The freedom with which the police laid about them with their telescopic batons and the more traditional solid truncheons and the fury on their faces as they did so simply reflected the attitude of their political masters.
There was no way that new Labour's leader would allow anybody to interfere with George W Bush's swansong visit to Britain and, if that meant battering a few members of the public till they bled, so be it.
But no-one should be under any illusion that this was simply a matter of courtesy from one national leader to another or that it was just a case of the police overreacting in the cause of public order to what was, after all, only a few thousand demonstrators.
It was, quite simply, the reaction of a Prime Minister who, along with ex-prime minister Tony Blair, Bush himself and several of the US president's senior cronies, shares the guilt for the most massive war crime committed so far this century, compounded with Mr Brown's absolute commitment to the US free market model which, even among capitalist economists, is now becoming discredited, and his dedication to US-dominated globalisation, which, with the rapid emergence of the giant Eastern economies, is likely to be as foolish and serious a mistake as the war.
In short, Mr Brown has put all his eggs into the Atlanticist neoliberal basket and cannot afford to see it discredited or opposed in any way.
He has left himself and his new Labour colleagues no options and no ways out of this position and will, should an impartial war crimes court ever get its hands on him, pay, with them and their US allies, for the obscenity that was and is the Iraq war.
Having left himself so stranded, all that this sorry excuse for a Labour Prime Minister can do is pile on more of the same, in the faint hope that something will turn up to bail him out of the mess that Bush and Blair created and that he has so willingly perpetuated.
Thus, we see the statement, almost the eulogy, on Mr Bush and his visit.
Mr Brown's version of George W Bush is not a politically subliterate tool of the oil companies, indeed not. His version, which raises brown-nosing to a new level, has this bullying, religious fundamentalist bigot as 'steadfast and resolute in rooting out terrorism in all parts of the world,' ignoring the fact that terrorism has grown, not shrunk, as a result of Bush fanaticism.
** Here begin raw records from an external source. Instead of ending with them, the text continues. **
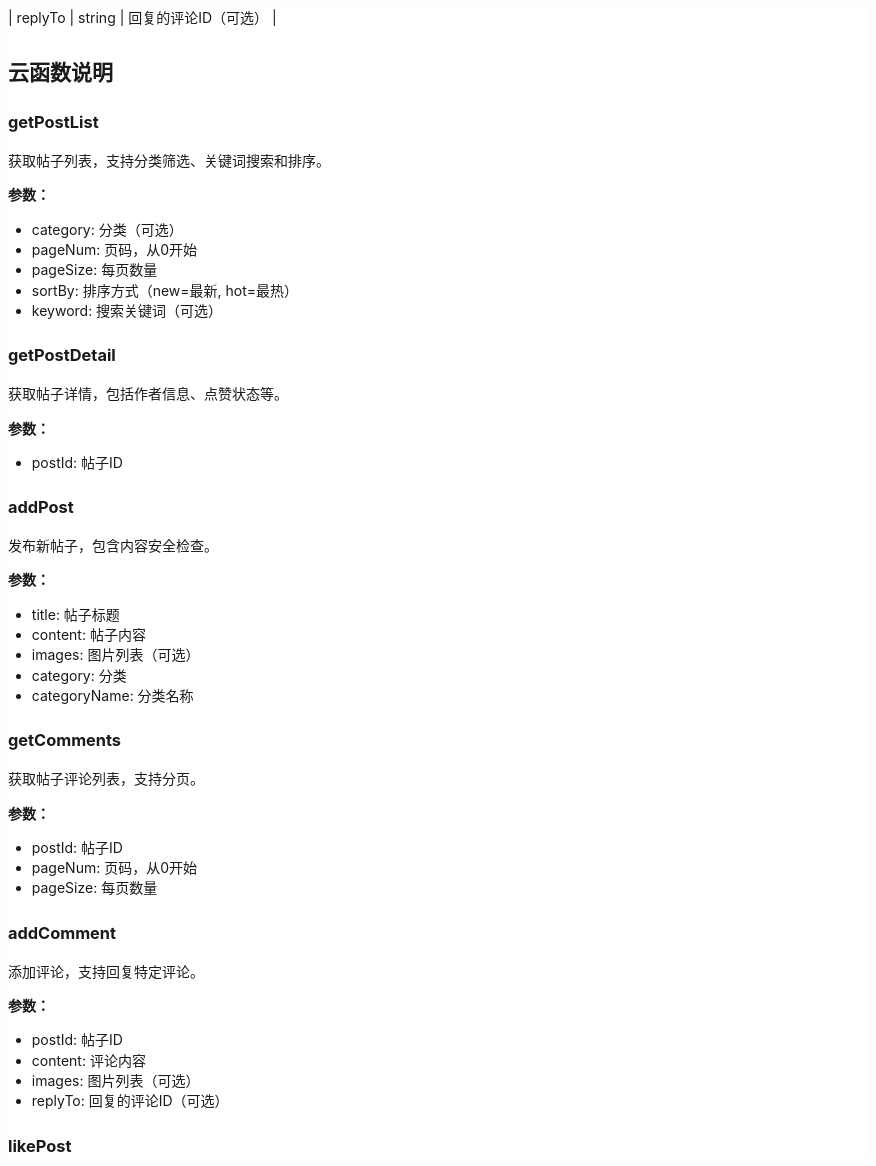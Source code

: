 | replyTo | string | 回复的评论ID（可选） |

## 云函数说明

### getPostList

获取帖子列表，支持分类筛选、关键词搜索和排序。

**参数：**
- category: 分类（可选）
- pageNum: 页码，从0开始
- pageSize: 每页数量
- sortBy: 排序方式（new=最新, hot=最热）
- keyword: 搜索关键词（可选）

### getPostDetail

获取帖子详情，包括作者信息、点赞状态等。

**参数：**
- postId: 帖子ID

### addPost

发布新帖子，包含内容安全检查。

**参数：**
- title: 帖子标题
- content: 帖子内容
- images: 图片列表（可选）
- category: 分类
- categoryName: 分类名称

### getComments

获取帖子评论列表，支持分页。

**参数：**
- postId: 帖子ID
- pageNum: 页码，从0开始
- pageSize: 每页数量

### addComment

添加评论，支持回复特定评论。

**参数：**
- postId: 帖子ID
- content: 评论内容
- images: 图片列表（可选）
- replyTo: 回复的评论ID（可选）

### likePost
It has Mr Bush 'working for a free-trade world where, in spite of current difficulties with oil and food prices, there is and should be a wider and deeper prosperity in future for all,' this time ignoring the fact that Bush and his country's activities are aggravating the fuel crisis, wrecking the oilfields of Iraq and thus driving up oil prices.
Even his puppet Iraqi leader Nouri al-Maliki has rejected Bush's overtures on the future of the country as an attemped US takeover.
If Labour is ever to find itself again - and the chances of it doing so are slipping away daily - it will not be under the leadership of war criminals and political front-men for transnational capitalism.
And by his mixture of increasing state repression, the demolition of ancient freedoms and the eulogising of the warmonger Bush, Mr Brown has hitched his wagon to a dark and waning star.